23. Our Principles of Good Administration state organisations must act in accordance with recognised quality standards, established good practice or both when delivering clinical care. Therefore, in this situation, we will use the professional judgement of our adviser which is based on established good practice.
24. The Trust referred Mr H’s case to another hospital for review and in May 2024 they decided he was not a candidate for anti-fibrotic treatment. They sent a letter to Mr H in early June 2024 explaining they felt the treatment would not benefit him due to his overall health as he had a lot of other comorbidities. This decision was not due to his lung function test results.
25. In mid-August, the Trust’s chest specialist relayed this information to Mr H and referred him for a second test. That doctor explained lung fibrosis is a progressive condition and Mr H was not eligible for lung transplant. We have seen nothing to indicate that this lung function test should have been requested urgently.

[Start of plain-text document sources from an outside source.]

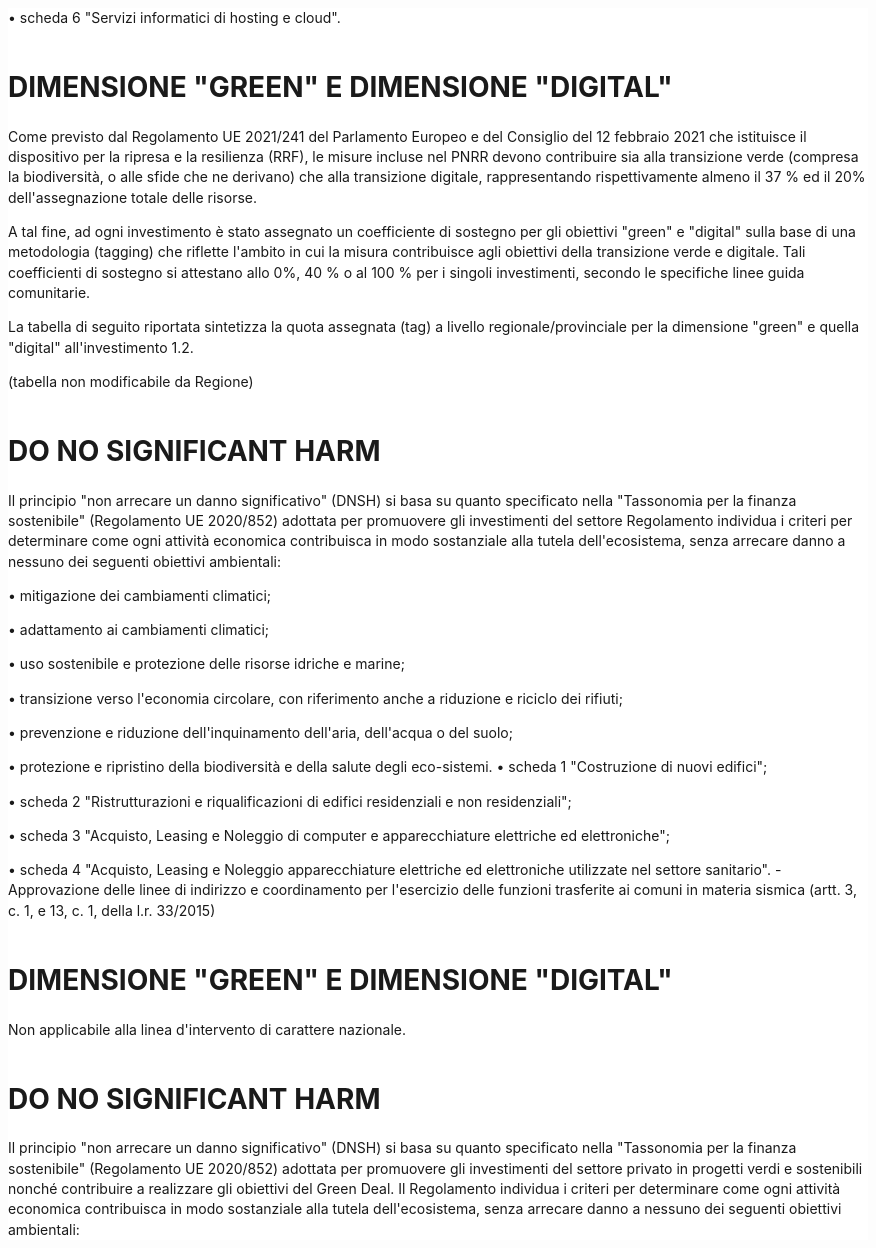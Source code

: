 • scheda 6 "Servizi informatici di hosting e cloud". 

# DIMENSIONE "GREEN" E DIMENSIONE "DIGITAL"
Come previsto dal Regolamento UE 2021/241 del Parlamento Europeo e del Consiglio del 12 febbraio 2021 che istituisce il dispositivo per la ripresa e la resilienza (RRF), le misure incluse nel PNRR devono contribuire sia alla transizione verde (compresa la biodiversità, o alle sfide che ne derivano) che alla transizione digitale, rappresentando rispettivamente almeno il 37 % ed il 20% dell'assegnazione totale delle risorse.

A tal fine, ad ogni investimento è stato assegnato un coefficiente di sostegno per gli obiettivi "green" e "digital" sulla base di una metodologia (tagging) che riflette l'ambito in cui la misura contribuisce agli obiettivi della transizione verde e digitale. Tali coefficienti di sostegno si attestano allo 0%, 40 % o al 100 % per i singoli investimenti, secondo le specifiche linee guida comunitarie.

La tabella di seguito riportata sintetizza la quota assegnata (tag) a livello regionale/provinciale per la dimensione "green" e quella "digital" all'investimento 1.2.

(tabella non modificabile da Regione) 

# DO NO SIGNIFICANT HARM
Il principio "non arrecare un danno significativo" (DNSH) si basa su quanto specificato nella "Tassonomia per la finanza sostenibile" (Regolamento UE 2020/852) adottata per promuovere gli investimenti del settore Regolamento individua i criteri per determinare come ogni attività economica contribuisca in modo sostanziale alla tutela dell'ecosistema, senza arrecare danno a nessuno dei seguenti obiettivi ambientali:

• mitigazione dei cambiamenti climatici;

• adattamento ai cambiamenti climatici;

• uso sostenibile e protezione delle risorse idriche e marine;

• transizione verso l'economia circolare, con riferimento anche a riduzione e riciclo dei rifiuti;

• prevenzione e riduzione dell'inquinamento dell'aria, dell'acqua o del suolo;

• protezione e ripristino della biodiversità e della salute degli eco-sistemi. • scheda 1 "Costruzione di nuovi edifici";

• scheda 2 "Ristrutturazioni e riqualificazioni di edifici residenziali e non residenziali";

• scheda 3 "Acquisto, Leasing e Noleggio di computer e apparecchiature elettriche ed elettroniche";

• scheda 4 "Acquisto, Leasing e Noleggio apparecchiature elettriche ed elettroniche utilizzate nel settore sanitario". -Approvazione delle linee di indirizzo e coordinamento per l'esercizio delle funzioni trasferite ai comuni in materia sismica (artt. 3, c. 1, e 13, c. 1, della l.r. 33/2015) 

# DIMENSIONE "GREEN" E DIMENSIONE "DIGITAL"
Non applicabile alla linea d'intervento di carattere nazionale.

# DO NO SIGNIFICANT HARM
Il principio "non arrecare un danno significativo" (DNSH) si basa su quanto specificato nella "Tassonomia per la finanza sostenibile" (Regolamento UE 2020/852) adottata per promuovere gli investimenti del settore privato in progetti verdi e sostenibili nonché contribuire a realizzare gli obiettivi del Green Deal. Il Regolamento individua i criteri per determinare come ogni attività economica contribuisca in modo sostanziale alla tutela dell'ecosistema, senza arrecare danno a nessuno dei seguenti obiettivi ambientali:
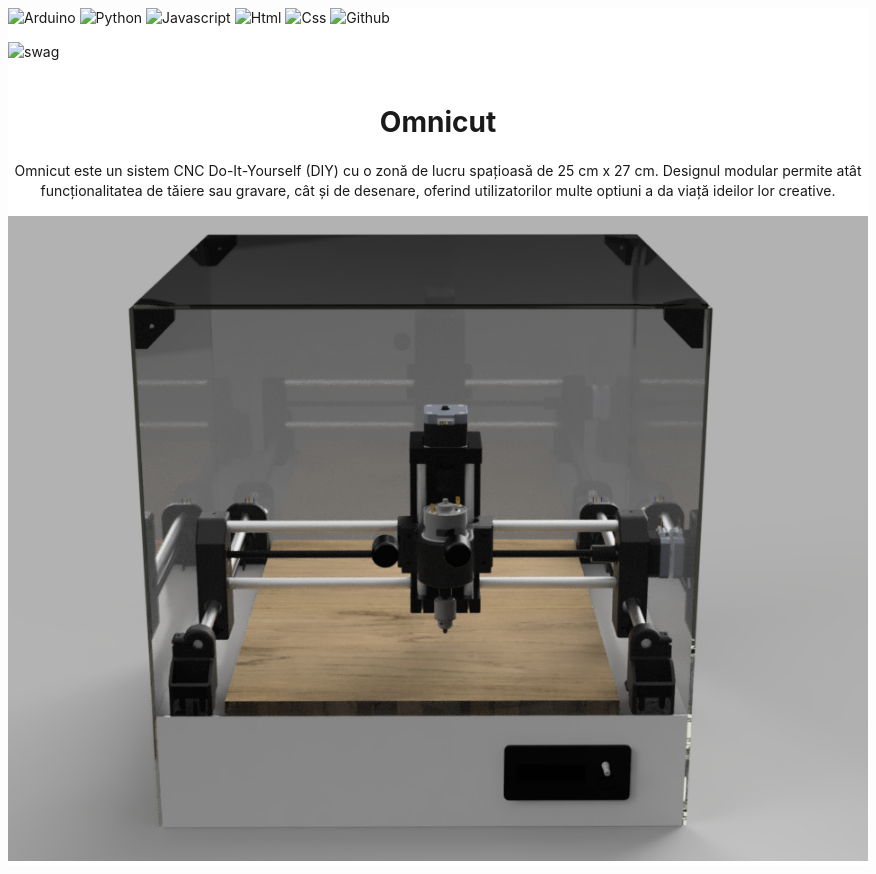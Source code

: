 ![Arduino](https://img.shields.io/badge/Arduino-00979D?style=for-the-badge&logo=Arduino&logoColor=white)
![Python](https://img.shields.io/badge/Python-14354C?style=for-the-badge&logo=python&logoColor=white)
![Javascript](https://img.shields.io/badge/JavaScript-F7DF1E?style=for-the-badge&logo=javascript&logoColor=black)
![Html](https://img.shields.io/badge/HTML5-E34F26?style=for-the-badge&logo=html5&logoColor=white)
![Css](https://img.shields.io/badge/CSS3-1572B6?style=for-the-badge&logo=css3&logoColor=white)
![Github](https://img.shields.io/badge/GIT-E44C30?style=for-the-badge&logo=git&logoColor=white)

![swag](http://ForTheBadge.com/images/badges/built-with-swag.svg)

<div align="center">
  <h1> Omnicut </h1>
  <p> Omnicut este un sistem CNC Do-It-Yourself (DIY) cu o zonă de lucru spațioasă de 25 cm x 27 cm. Designul modular permite atât funcționalitatea de tăiere sau gravare, cât și de desenare, oferind utilizatorilor multe optiuni a da viață ideilor lor creative. </p>

  ![OMNICUT!](https://github.com/IstratieStefan/Omnicut/blob/main/Renders/Front.PNG)
</div>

26. Mr H also visited a private fibrosis lead in September 2024 who explained they had also concluded he was not eligible for anti-fibrotic medication or a lung transplant. They added that Mr H’s lung function was no better on their readings which shows Mr H had a second lung function test which did not change things.
27. We agree with our adviser’s view that there is nothing to indicate that an urgent test was required or that the lung function test being repeated sooner would have changed the outcome.
28. The decisions made by the Trust, the different hospital and the private consultant that Mr H was not a suitable candidate for anti-fibrotic treatment, were made on the basis of his general health rather than solely from the lung function test result. Repeating the test urgently (when he was referred again in August 2024) would not have altered Mr H’s eligibility for anti-fibrotic treatment.
29. We recognise the events were very upsetting for Miss H and it was very difficult for her to witness her father’s deterioration.
30. We think the Trust acted in line with established good practice when it arranged a routine lung function test in August 2024 instead of urgent. We do not think the Trust did anything wrong and we will take no further action.
31. We hope the information we have provided within this statement is reassuring for Miss H to know.